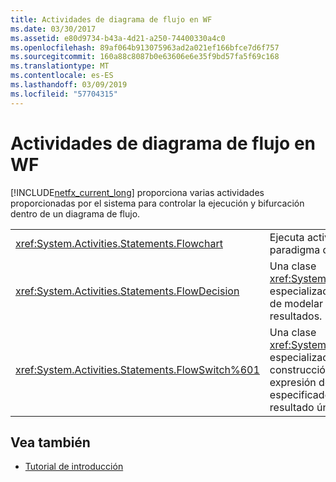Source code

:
 ```yaml
---
title: Actividades de diagrama de flujo en WF
ms.date: 03/30/2017
ms.assetid: e80d9734-b43a-4d21-a250-74400330a4c0
ms.openlocfilehash: 89af064b913075963ad2a021ef166bfce7d6f757
ms.sourcegitcommit: 160a88c8087b0e63606e6e35f9bd57fa5f69c168
ms.translationtype: MT
ms.contentlocale: es-ES
ms.lasthandoff: 03/09/2019
ms.locfileid: "57704315"
---
```

# <a name="flowchart-activities-in-wf"></a>Actividades de diagrama de flujo en WF
[!INCLUDE[netfx_current_long](../../../includes/netfx-current-long-md.md)] proporciona varias actividades proporcionadas por el sistema para controlar la ejecución y bifurcación dentro de un diagrama de flujo.  
  
|||  
|-|-|  
|<xref:System.Activities.Statements.Flowchart>|Ejecuta actividades contenidas mediante el paradigma de diagrama de flujo familiar.|  
|<xref:System.Activities.Statements.FlowDecision>|Una clase <xref:System.Activities.Statements.FlowNode> especializada que proporciona la capacidad de modelar un nodo condicional con dos resultados.|  
|<xref:System.Activities.Statements.FlowSwitch%601>|Una clase <xref:System.Activities.Statements.FlowNode> especializada que permite el modelado de construcción de un modificador con la expresión de un tipo definido en el especificador de tipo de la actividad y un resultado único para cada coincidencia.|  
  
## <a name="see-also"></a>Vea también
- [Tutorial de introducción](getting-started-tutorial.md)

++++

In the records above, find every line containing the word "FlowNode" and show it.

Exercise answer:
|<xref:System.Activities.Statements.FlowDecision>|Una clase <xref:System.Activities.Statements.FlowNode> especializada que proporciona la capacidad de modelar un nodo condicional con dos resultados.|  
|<xref:System.Activities.Statements.FlowSwitch%601>|Una clase <xref:System.Activities.Statements.FlowNode> especializada que permite el modelado de construcción de un modificador con la expresión de un tipo definido en el especificador de tipo de la actividad y un resultado único para cada coincidencia.|  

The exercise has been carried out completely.